(Available data)

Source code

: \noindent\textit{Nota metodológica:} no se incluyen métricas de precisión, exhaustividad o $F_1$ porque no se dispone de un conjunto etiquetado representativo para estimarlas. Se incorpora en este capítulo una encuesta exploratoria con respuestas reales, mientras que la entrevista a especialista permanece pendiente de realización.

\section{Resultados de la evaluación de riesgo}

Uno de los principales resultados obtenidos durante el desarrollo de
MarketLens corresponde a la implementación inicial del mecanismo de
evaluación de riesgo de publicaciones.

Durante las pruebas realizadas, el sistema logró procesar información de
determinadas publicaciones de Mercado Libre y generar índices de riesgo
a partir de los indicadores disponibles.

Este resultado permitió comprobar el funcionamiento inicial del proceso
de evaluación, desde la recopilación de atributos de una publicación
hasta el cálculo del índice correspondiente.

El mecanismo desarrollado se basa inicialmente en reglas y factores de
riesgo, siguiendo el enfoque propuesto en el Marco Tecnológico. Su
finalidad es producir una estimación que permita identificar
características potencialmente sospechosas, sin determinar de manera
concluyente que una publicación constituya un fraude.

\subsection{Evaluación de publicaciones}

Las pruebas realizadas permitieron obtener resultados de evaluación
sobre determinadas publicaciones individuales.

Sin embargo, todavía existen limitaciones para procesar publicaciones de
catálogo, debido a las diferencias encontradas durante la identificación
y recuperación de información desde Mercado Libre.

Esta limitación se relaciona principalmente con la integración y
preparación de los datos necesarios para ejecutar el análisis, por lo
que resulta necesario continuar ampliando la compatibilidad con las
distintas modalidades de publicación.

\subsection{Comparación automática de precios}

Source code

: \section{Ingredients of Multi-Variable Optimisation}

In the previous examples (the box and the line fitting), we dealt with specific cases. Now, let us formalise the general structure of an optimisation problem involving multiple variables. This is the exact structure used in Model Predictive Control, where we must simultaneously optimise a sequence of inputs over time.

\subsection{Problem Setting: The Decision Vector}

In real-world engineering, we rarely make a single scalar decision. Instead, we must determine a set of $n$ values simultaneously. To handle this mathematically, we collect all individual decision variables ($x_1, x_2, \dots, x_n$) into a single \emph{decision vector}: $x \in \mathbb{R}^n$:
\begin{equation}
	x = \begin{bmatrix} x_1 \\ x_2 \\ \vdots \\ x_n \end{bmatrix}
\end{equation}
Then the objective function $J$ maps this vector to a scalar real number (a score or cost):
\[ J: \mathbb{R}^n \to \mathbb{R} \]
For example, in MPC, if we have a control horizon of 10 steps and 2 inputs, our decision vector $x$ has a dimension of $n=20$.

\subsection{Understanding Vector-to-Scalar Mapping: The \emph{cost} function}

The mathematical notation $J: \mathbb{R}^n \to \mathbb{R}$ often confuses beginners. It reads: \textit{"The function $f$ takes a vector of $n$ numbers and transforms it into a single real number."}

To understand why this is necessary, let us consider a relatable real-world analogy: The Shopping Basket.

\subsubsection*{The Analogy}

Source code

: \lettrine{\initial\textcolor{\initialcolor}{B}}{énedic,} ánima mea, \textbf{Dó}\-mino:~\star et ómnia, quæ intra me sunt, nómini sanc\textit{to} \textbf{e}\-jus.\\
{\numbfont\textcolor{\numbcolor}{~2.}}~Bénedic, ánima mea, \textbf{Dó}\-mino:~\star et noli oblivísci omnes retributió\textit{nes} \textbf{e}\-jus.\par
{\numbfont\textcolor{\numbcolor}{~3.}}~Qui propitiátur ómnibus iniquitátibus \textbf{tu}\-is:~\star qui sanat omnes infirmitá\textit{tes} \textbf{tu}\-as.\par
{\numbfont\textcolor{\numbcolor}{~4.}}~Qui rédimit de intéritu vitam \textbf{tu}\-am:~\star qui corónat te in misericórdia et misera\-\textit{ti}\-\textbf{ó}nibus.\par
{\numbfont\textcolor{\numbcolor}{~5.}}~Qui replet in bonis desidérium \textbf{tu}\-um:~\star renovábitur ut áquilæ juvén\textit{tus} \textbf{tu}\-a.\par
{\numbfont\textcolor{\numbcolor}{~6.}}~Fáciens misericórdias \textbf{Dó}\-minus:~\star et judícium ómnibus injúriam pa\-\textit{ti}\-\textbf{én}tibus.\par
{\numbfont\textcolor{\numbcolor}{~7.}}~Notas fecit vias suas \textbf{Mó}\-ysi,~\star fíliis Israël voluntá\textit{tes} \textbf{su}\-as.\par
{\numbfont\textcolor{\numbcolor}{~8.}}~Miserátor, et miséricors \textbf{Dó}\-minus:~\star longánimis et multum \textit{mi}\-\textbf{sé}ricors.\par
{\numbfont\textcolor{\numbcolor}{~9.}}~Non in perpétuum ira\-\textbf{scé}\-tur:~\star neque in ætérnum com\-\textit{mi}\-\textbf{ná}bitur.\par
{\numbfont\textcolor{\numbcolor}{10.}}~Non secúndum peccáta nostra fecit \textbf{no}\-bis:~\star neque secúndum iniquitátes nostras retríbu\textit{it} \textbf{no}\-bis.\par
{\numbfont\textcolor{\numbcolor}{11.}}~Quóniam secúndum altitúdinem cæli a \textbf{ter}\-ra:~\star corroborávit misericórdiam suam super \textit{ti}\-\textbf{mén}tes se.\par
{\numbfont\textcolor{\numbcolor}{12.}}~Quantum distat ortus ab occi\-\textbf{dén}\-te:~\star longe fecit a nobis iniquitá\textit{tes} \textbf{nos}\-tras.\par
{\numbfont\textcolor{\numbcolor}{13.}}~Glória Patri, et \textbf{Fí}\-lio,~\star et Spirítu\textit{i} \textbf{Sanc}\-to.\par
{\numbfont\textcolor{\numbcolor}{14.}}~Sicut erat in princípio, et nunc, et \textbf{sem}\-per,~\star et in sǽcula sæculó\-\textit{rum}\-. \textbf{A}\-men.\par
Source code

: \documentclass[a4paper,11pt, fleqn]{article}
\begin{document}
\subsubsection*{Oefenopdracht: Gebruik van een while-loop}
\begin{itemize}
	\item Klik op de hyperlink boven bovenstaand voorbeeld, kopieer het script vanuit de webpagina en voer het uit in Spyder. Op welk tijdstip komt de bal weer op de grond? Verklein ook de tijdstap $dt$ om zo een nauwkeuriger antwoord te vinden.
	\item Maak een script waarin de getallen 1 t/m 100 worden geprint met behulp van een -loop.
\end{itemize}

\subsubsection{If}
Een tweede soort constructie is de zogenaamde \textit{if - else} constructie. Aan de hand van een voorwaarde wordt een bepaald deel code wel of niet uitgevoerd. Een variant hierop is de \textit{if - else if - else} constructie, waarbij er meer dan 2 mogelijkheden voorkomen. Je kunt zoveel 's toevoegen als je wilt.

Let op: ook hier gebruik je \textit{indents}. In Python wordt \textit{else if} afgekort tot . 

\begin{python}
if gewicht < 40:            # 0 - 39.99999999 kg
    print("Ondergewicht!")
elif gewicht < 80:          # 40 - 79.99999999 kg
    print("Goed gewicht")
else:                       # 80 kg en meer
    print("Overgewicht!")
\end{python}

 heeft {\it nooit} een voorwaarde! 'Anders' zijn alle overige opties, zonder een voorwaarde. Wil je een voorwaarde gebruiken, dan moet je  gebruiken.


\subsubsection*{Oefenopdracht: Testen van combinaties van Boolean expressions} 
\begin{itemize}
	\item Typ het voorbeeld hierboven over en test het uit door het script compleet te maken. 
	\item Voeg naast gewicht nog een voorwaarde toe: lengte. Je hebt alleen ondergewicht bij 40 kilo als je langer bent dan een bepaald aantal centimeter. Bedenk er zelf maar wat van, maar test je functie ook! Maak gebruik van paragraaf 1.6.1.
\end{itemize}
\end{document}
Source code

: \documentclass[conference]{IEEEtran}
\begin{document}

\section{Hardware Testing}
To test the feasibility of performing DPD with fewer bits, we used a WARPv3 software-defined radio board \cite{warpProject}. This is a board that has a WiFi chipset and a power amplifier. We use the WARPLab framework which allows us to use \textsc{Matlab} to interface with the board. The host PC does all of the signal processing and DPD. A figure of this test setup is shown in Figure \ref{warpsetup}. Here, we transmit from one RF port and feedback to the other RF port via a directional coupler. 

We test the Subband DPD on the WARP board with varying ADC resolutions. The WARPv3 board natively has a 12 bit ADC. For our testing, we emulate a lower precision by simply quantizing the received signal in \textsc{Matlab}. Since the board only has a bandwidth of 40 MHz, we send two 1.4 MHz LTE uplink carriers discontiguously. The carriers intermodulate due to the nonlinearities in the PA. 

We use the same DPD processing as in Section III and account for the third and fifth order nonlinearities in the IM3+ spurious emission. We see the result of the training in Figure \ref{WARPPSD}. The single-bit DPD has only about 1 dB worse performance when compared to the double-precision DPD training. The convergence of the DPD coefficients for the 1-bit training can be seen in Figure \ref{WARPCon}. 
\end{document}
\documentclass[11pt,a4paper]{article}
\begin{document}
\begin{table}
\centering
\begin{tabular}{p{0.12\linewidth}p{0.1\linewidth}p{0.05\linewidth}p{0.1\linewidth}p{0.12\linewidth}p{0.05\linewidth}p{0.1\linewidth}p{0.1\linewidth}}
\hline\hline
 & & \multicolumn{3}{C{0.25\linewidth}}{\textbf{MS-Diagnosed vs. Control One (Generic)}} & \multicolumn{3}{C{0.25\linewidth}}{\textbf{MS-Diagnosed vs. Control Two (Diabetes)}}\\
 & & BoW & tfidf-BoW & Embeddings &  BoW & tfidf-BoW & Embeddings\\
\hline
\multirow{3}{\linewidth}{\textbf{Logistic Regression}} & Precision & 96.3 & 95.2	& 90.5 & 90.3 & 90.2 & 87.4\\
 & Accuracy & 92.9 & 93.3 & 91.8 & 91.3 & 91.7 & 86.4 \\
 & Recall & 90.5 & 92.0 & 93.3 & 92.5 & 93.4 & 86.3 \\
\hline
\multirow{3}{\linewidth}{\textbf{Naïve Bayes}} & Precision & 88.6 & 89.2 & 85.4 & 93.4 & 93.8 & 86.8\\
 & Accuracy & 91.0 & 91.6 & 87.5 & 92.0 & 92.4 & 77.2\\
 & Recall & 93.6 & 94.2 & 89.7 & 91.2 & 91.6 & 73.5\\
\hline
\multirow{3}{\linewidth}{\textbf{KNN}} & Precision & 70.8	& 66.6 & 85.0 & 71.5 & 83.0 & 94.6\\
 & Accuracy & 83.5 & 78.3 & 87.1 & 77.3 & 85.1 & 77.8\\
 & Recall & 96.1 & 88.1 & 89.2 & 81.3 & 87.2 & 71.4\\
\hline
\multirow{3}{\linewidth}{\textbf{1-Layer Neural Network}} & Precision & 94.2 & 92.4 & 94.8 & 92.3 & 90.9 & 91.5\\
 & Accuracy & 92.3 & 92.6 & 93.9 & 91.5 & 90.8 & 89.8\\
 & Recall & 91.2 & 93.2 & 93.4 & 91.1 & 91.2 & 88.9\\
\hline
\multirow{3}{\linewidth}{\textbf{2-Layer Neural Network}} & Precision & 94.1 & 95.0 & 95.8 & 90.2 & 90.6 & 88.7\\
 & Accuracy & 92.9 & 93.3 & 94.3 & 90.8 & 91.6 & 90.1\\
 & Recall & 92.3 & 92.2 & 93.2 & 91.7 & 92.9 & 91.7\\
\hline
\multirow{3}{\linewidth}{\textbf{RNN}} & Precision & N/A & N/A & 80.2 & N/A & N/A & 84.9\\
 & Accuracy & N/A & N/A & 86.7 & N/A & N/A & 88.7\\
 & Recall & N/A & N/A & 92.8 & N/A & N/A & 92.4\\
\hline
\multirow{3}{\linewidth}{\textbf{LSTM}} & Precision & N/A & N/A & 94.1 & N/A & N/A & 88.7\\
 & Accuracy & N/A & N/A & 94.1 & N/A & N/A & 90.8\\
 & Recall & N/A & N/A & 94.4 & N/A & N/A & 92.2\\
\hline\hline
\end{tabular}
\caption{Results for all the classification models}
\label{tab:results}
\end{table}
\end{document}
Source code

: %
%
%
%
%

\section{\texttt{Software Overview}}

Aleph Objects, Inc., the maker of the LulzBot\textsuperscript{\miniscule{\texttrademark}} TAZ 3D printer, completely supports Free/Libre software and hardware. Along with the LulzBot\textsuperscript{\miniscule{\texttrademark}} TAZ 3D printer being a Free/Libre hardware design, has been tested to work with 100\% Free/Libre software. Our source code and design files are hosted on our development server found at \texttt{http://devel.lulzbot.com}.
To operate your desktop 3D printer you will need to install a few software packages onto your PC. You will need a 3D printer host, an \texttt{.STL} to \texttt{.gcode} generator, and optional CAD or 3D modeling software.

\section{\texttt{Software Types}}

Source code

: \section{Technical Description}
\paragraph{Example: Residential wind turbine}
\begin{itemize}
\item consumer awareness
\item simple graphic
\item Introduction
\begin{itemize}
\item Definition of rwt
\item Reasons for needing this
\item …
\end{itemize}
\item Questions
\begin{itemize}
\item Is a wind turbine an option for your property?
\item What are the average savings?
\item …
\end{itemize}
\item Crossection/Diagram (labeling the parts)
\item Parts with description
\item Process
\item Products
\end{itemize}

(End Available data)

Task requirements – The required output is the stretch of entries above from the line containing "Then the objective" through the line containing "replet in bonis", reproduced exactly.

Task response –
Then the objective function $J$ maps this vector to a scalar real number (a score or cost):
\[ J: \mathbb{R}^n \to \mathbb{R} \]
For example, in MPC, if we have a control horizon of 10 steps and 2 inputs, our decision vector $x$ has a dimension of $n=20$.

\subsection{Understanding Vector-to-Scalar Mapping: The \emph{cost} function}

The mathematical notation $J: \mathbb{R}^n \to \mathbb{R}$ often confuses beginners. It reads: \textit{"The function $f$ takes a vector of $n$ numbers and transforms it into a single real number."}

To understand why this is necessary, let us consider a relatable real-world analogy: The Shopping Basket.

\subsubsection*{The Analogy}

Source code

: \lettrine{\initial\textcolor{\initialcolor}{B}}{énedic,} ánima mea, \textbf{Dó}\-mino:~\star et ómnia, quæ intra me sunt, nómini sanc\textit{to} \textbf{e}\-jus.\\
{\numbfont\textcolor{\numbcolor}{~2.}}~Bénedic, ánima mea, \textbf{Dó}\-mino:~\star et noli oblivísci omnes retributió\textit{nes} \textbf{e}\-jus.\par
{\numbfont\textcolor{\numbcolor}{~3.}}~Qui propitiátur ómnibus iniquitátibus \textbf{tu}\-is:~\star qui sanat omnes infirmitá\textit{tes} \textbf{tu}\-as.\par
{\numbfont\textcolor{\numbcolor}{~4.}}~Qui rédimit de intéritu vitam \textbf{tu}\-am:~\star qui corónat te in misericórdia et misera\-\textit{ti}\-\textbf{ó}nibus.\par
{\numbfont\textcolor{\numbcolor}{~5.}}~Qui replet in bonis desidérium \textbf{tu}\-um:~\star renovábitur ut áquilæ juvén\textit{tus} \textbf{tu}\-a.\par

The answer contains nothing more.